Ich wollte das deutsche Schulsystem kennenlernen und zwar in einer katholischen Schule. So bot es sich an, nach Handrup zu gehen. Wir wollen in Kamerun ebenfalls eine Schule eröffnen. Am Leoninum konnte ich lernen, wie zum Beispiel eine Schule in Deutschland organisiert ist und mir überlegen, was für uns in Kamerun wichtig ist, was wir ähnlich machen könnten. Die Schule, die wir gründen wollen, wird eine Berufsbildende Schule sein, mit dem Schwerpunkt AGRAR. Das heißt, ein Landwirtschaftliches Gymnasium. In Handrup konnte ich grundsätzlich lernen, wie man eine Schule leitet und habe einen Einblick in die wichtigen Aufgaben der Schulleitung erhalten: Schulmanagement, Personalführung und Vertretung der Schule nach außen hin.

Im Januar werde ich erneut nach Deutschland kommen, um mir dann in Lingen die Abläufe an einer Berufsbildenden Schule anzusehen. Die Schule in Kamerun soll den Schülern nicht nur eine gute Ausbildung ermöglichen, sondern dazu beitragen, dass die jungen Menschen zu reifen Persönlichkeiten heranwachsen. Dazu ist uns auch die christliche Prägung der Schule ein entscheidendes Anliegen. 

Welche Erfahrungen waren für Sie besonders wichtig?

Für mich waren alle Erfahrungen, die ich hier machen durfte, wichtig. Ich habe gesehen, dass Schule eine Gemeinschaft ist. Eine Gemeinschaft, in der Eltern, Lehrerinnen und Lehrer, Schülerinnen und Schüler, Schulträger, Mitarbeiterinnen und Mitarbeiter in je einiger Weise und mit je spezifischer Verantwortlichkeit an dem gemeinsamen Projekt der Erziehung und Bildung zusammenwirken. 
Ich komme ja aus einem Entwicklungsland und deshalb war ich sehr neugierig darauf, wie die Leute hier leben und wie die Dinge hier funktionieren. Gleichzeitig kam bei mir manchmal auch die Frage auf, warum wir in Kamerun so ganz anders leben, als die Menschen in Deutschland.

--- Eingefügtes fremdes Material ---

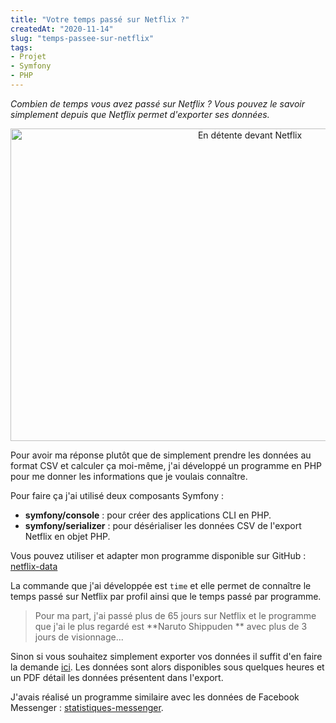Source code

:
 ```yaml
---
title: "Votre temps passé sur Netflix ?"
createdAt: "2020-11-14"
slug: "temps-passee-sur-netflix"
tags:
- Projet
- Symfony
- PHP
---
```


_Combien de temps vous avez passé sur Netflix ? Vous pouvez le savoir simplement depuis que Netflix permet d'exporter
ses données._

<div style="text-align:center">
    <img src="/images/temps-passee-sur-netflix/cover.webp" width="750px" height="500px" alt="En détente devant Netflix"/>
</div>

Pour avoir ma réponse plutôt que de simplement prendre les données au format CSV et calculer ça moi-même,
j'ai développé un programme en PHP pour me donner les informations que je voulais connaître.

Pour faire ça j'ai utilisé deux composants Symfony :

- **symfony/console** : pour créer des applications CLI en PHP.
- **symfony/serializer** : pour désérialiser les données CSV de l'export Netflix en objet PHP.

Vous pouvez utiliser et adapter mon programme disponible sur
GitHub : <a rel="noreferrer noopener" href="https://github.com/adrien-chinour/netflix-data" target="_blank">
netflix-data</a>

La commande que j'ai développée est `time` et elle permet de connaître le temps passé sur Netflix par profil ainsi que
le temps passé par programme.

> Pour ma part, j'ai passé plus de 65 jours sur Netflix et le programme que j'ai le plus regardé est **Naruto Shippuden
** avec plus de 3 jours de visionnage...

Sinon si vous souhaitez simplement exporter vos données il suffit d'en faire la
demande <a rel="noreferrer noopener" href="https://www.netflix.com/account/getmyinfo" target="_blank">ici</a>.
Les données sont alors disponibles sous quelques heures et un PDF détail les données présentent dans l'export.

J'avais réalisé un programme similaire avec les données de Facebook
Messenger : <a rel="noreferrer noopener" href="https://github.com/adrien-chinour/statistiques-messenger" target="_blank">
statistiques-messenger</a>.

Welche Unterschiede haben Sie erlebt?

Ein gravierender Unterschied ist das Klima in Deutschland. Hier gibt es vier Jahreszeiten, Frühling, Sommer, Herbst und Winter. In Kamerun haben wir nur zwei Jahreszeiten, nämlich die Trockenzeit und Regenzeit. Zu erleben, wie deutlich sich die Natur im Wechsel der Jahreszeiten verändert, das war für mich etwas ganz Besonderes. 

Aber es gibt auch Unterschiede im Verhalten der Leute. In Deutschland gibt es viele Regeln, an die man sich halten muss. Man muss aufpassen, dass man nichts falsch macht. Wenn man in Deutschland jemanden besuchen möchte, dann kann man das nicht einfach tun, wann man möchte, sondern muss einen Termin vereinbaren und sich anmelden. In Kamerun sind wir da viel spontaner. Eine andere Sache, die ich nicht kannte, betrifft die Rechnung im Restaurant. Wenn man in Deutschland mit anderen Essen geht, dann überlegt man, ob man zusammen oder getrennt zahlt. Wenn ich in Kamerun meinen Freunden vorschlage, zum Essen in ein Restaurant zu gehen, dann ist es selbstverständlich an mir, die Rechnung zu begleichen. Mir ist aufgefallen, dass die Leute hier sehr viel Kaffee trinken. Ich scherze manchmal, dass diejenigen, die so viel Kaffee trinken, die sind, die besonders viel arbeiten. In Kamerun sagt man: „Kaffee ist die Sache der Europäer.“ Wir produzieren ihn zwar, verbrauchen selbst aber nur sehr wenig.